Ds also has a part in a play that the church is doing!


----------



## ollyoxenfree (Jun 11, 2009)

Quote:


Originally Posted by *rightkindofme* 
Uhm, I find the assumptions of sneakiness kind of odd.


Oh, I'm not sure about that. It was the first time the grandparents watched the child. It was the first time the child had been to church. I would expect either of these events to generate a minute-by-minute, blow-by-blow re-telling from proud grannie and grandpa about what they did and how things went. Yet they said nothing:

Quote:


Originally Posted by *snoopy5386* 
This weekend for the first time MIL and SFIL watched DD so we could go away overnight -

When I talked to them Saturday night they mentioned getting together with some nearby relatives the next morning.

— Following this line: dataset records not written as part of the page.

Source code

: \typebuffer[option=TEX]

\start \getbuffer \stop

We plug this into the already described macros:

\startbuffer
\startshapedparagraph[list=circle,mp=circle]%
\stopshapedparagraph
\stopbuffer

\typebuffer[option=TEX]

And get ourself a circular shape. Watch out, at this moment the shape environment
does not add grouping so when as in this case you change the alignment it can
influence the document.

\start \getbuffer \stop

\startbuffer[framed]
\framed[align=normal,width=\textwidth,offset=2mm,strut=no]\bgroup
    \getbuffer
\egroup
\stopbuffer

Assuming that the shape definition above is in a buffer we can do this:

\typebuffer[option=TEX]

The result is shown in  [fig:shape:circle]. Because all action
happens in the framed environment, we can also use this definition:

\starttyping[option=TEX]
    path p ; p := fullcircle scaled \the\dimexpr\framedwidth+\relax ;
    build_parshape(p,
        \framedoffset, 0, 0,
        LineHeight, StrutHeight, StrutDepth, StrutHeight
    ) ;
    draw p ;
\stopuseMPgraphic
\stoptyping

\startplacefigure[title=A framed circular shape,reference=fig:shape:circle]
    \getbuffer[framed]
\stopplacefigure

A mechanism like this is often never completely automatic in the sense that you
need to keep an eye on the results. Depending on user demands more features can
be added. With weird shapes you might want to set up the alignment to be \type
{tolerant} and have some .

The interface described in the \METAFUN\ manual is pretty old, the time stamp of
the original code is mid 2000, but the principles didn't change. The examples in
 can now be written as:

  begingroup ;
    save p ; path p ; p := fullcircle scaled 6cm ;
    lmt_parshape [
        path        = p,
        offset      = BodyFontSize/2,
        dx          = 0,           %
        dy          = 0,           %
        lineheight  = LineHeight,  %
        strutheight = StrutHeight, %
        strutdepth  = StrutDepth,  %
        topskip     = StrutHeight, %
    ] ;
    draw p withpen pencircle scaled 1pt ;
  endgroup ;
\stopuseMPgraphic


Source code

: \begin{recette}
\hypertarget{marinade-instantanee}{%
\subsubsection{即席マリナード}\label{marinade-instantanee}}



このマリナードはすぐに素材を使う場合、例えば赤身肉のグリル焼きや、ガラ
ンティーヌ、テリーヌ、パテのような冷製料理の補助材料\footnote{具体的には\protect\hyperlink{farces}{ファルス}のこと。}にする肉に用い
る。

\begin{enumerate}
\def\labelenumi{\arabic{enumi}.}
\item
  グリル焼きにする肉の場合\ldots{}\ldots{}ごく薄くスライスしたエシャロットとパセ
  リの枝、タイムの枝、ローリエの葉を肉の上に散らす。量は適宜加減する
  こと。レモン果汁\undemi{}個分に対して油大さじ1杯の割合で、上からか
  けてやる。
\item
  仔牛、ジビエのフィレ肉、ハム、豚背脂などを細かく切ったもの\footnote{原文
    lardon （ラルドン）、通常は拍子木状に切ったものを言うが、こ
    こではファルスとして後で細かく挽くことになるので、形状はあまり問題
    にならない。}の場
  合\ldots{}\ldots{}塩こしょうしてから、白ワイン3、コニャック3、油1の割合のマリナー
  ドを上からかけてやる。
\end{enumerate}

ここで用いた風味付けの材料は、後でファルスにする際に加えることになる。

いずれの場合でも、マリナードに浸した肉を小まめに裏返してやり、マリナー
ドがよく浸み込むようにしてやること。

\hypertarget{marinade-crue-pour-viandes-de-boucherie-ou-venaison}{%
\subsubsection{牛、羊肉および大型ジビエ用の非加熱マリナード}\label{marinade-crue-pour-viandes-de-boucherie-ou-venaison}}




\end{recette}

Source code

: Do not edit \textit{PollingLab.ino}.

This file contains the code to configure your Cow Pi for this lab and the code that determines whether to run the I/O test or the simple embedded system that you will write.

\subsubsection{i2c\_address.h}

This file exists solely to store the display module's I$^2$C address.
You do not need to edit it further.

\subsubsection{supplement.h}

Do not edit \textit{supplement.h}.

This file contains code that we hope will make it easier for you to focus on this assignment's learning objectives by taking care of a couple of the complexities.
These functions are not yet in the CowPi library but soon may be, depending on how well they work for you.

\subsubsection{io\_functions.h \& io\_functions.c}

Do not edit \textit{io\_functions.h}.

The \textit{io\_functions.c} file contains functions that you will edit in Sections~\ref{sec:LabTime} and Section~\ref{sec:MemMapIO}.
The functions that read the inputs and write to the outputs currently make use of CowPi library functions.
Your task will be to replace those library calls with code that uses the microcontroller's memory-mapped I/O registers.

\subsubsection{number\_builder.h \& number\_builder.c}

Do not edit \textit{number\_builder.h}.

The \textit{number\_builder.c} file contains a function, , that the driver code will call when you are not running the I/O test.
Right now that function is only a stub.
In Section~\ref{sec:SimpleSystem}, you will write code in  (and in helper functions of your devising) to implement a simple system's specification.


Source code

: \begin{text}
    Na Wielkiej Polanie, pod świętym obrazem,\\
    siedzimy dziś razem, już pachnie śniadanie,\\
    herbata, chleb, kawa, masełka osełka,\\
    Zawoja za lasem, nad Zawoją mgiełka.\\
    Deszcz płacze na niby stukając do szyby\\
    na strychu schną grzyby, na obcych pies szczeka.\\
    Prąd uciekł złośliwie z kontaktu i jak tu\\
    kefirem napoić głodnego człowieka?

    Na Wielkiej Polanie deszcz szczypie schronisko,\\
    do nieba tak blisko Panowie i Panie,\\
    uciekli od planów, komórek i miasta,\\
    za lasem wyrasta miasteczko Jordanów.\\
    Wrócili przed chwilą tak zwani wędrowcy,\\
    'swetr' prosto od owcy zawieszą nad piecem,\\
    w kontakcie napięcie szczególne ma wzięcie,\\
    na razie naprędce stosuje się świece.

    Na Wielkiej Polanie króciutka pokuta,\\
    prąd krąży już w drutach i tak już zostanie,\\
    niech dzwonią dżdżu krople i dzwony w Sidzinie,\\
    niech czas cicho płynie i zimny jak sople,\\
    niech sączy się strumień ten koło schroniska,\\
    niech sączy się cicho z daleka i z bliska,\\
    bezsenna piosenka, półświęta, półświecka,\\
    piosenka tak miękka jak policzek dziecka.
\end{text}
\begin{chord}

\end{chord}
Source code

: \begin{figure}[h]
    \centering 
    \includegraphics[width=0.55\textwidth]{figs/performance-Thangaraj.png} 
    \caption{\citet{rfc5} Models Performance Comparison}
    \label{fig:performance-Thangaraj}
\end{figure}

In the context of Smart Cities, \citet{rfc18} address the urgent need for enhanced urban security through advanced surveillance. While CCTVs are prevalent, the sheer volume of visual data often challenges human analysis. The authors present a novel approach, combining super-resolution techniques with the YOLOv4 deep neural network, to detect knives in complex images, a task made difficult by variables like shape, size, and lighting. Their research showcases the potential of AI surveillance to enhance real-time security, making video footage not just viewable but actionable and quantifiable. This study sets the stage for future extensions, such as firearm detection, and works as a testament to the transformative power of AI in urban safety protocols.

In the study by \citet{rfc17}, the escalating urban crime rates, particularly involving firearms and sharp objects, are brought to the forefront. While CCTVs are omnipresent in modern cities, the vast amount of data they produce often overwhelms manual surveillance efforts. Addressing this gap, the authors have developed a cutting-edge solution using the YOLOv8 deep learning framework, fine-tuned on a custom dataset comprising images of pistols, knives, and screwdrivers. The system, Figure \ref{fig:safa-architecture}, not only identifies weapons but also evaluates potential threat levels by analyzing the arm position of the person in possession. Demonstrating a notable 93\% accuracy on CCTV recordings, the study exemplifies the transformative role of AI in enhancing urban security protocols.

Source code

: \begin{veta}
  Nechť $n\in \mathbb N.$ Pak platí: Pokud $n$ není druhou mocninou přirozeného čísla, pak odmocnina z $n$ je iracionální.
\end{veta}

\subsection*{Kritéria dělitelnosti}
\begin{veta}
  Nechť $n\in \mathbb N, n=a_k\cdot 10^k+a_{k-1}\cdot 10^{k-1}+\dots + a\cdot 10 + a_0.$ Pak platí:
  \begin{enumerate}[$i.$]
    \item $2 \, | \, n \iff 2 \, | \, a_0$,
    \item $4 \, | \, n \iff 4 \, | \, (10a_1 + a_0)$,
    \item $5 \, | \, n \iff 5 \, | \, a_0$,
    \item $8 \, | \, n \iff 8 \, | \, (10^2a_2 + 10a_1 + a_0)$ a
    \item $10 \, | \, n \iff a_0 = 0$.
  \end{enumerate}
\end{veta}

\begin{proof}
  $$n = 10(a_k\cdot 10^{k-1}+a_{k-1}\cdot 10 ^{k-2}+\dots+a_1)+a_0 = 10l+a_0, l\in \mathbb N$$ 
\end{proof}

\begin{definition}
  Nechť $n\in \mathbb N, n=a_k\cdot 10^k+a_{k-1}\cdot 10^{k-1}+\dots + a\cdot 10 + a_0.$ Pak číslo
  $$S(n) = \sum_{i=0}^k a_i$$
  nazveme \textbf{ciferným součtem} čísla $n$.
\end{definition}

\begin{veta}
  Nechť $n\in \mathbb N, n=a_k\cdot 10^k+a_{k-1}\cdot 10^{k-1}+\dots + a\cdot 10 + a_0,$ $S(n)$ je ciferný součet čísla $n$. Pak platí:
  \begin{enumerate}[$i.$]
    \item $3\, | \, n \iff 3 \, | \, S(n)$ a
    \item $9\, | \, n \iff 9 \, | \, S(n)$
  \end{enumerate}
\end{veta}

MIL never mentioned church - either before or afterward..


If the grandparents mentioned casually that they had gone to church and the child liked it or was well-behaved or even was a little terror, then I'd be more inclined to think it was just part of their routine. The fact that they said nothing about a fair part of their day together speaks volumes.

The OP will have to judge whether the grandparents are entirely innocent in intentions and in disclosure. If they have told her all about the other events of the weekend, and chose to say nothing about church, I'd be a little suspicious.

And even if they are entirely innocent, I would still have a discussion explaining that I'd like to know details about their plans and activities when they watch my children.


----------



## lotusdebi (Aug 29, 2002)

It definitely comes across as sneaky to me. And I really wouldn't be okay with it. But, the few people who watch my children already know this, so it wouldn't be an issue for me.

There are churches that preach that their way is the only way. There are churches that preach intolerance of others. There are churches that preach about hell and damnation. There are churches that preach hatred. And most churches are going to preach about the existence of a supernatural being. I don't want my children being taught this stuff until they're old enough to know their own minds, and have been taught to adequately filter messages from adults. Some of these messages can be incredibly harmful to children, and it's my responsibility to protect my kids from those ideas until they can properly process them. I am teaching my children about different religions. Teaching them about religions from an intellectual and historical point of view, and teaching them that certain religions are truth and that the only way to be a good person is to follow their rules, are totally different things. There will be a point at which my children will be permitted to go to different houses of worship. The only one that I'd be okay with at this point in their developments might be a Unitarian Universalist church because of the way they approach differing belief systems.


----------



## ginapueblo (Mar 2, 2008)

While church wasn't the issue for our family (crap food was), I have learned that it is worth letting go of your own agenda and letting your children have a relationship that is not controlled by you with their grandparents. You benefit by getting away time, the grandparents benefit by doting on their grandbabies, and the children benefit by learning to adapt to different rules and routines AND by being "spoiled" by the grandparents. I was seriously wound up about these things and it has taken me over a decade to chill, but I am so much happier turning them over and letting them have their own relationships on their own terms.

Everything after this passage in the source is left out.